Possible applications of this feature include:
- Executing custom code that creates both code and data objects of your choice, doing this before the first function handler is invoked.
- Creating a library of shared code, allowing the sharing of fine-tuned and debugged JavaScript code that can be called globally by any handler, at any time.
The frida-trace JavaScript code is often written as one-time “throw-away” code. If, however, you find yourself frequently copying and pasting code between handlers and projects, consider saving the code in a shared library. Once written and debugged, you can reuse the functions and data in future projects.
Detailed Example: Creating a shared-code library
In this example, we demonstrate using the --init-session / -S option to
enhance tracing of the Microsoft Windows ExtTextOutW() function. We describe
the components in a top-down fashion, beginning with the ExtTextOutW.js
JavaScript handler function, working our way down to the shared code files.
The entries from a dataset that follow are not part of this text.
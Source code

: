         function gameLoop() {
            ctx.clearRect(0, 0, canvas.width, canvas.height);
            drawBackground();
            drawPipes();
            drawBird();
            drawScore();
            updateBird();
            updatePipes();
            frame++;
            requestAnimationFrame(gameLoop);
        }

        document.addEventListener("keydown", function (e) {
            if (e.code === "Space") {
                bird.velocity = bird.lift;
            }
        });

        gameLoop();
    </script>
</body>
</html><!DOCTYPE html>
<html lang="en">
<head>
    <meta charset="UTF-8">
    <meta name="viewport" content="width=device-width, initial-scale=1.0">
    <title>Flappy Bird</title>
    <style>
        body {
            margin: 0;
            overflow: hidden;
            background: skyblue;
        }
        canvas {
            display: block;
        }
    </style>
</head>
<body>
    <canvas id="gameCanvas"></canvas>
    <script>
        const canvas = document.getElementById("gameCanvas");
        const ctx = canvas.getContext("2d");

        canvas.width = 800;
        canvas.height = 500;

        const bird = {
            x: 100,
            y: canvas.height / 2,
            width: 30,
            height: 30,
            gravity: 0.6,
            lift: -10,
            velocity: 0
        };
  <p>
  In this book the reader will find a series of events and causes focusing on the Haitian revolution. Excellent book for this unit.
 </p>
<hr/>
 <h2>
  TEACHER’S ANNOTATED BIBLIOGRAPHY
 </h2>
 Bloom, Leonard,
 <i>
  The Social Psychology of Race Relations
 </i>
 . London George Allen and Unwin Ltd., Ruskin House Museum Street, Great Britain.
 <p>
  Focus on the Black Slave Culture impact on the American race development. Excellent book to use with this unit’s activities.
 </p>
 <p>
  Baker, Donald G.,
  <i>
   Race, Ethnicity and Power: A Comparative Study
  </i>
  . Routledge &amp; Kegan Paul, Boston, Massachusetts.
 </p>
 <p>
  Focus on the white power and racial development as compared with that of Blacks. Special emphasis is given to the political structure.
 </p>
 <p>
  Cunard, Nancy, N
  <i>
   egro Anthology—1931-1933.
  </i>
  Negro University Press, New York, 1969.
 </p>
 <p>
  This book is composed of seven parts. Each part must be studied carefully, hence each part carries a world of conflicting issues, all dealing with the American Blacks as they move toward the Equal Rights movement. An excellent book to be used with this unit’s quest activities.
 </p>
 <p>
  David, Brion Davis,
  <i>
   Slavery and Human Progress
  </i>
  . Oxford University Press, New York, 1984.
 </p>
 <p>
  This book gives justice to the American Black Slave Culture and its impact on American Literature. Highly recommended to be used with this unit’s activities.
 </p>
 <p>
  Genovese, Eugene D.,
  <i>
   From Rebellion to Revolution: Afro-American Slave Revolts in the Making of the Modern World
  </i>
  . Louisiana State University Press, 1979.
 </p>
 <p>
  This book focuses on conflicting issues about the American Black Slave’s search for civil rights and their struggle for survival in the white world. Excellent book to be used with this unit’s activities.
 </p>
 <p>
ExtTextOutW(): Function Signature
In my Windows system, the ExtTextOutW() function to monitor resides in gdi32full.dll. Here is the C syntax of the function:
BOOL ExtTextOutA(
HDC hdc,
int x,
int y,
UINT options,
const RECT *lprect,
LPCSTR lpString,
UINT c,
const INT *lpDx
);Leveraging JavaScript code in our shared code libraries, we produce an enhanced tracing output.
The enhanced trace output
Before showing the handler code and the shared code libraries, here is the enhanced tracing output itself:
c:\project> frida-trace -p 6980 --decorate -i "gdi32full.dll!ExtTextOutW" -S core.js -S ms-windows.js
Instrumenting...
ExtTextOutW: Loaded handler at "c:\\project\\__handlers__\\gdi32full.dll\\ExtTextOutW.js"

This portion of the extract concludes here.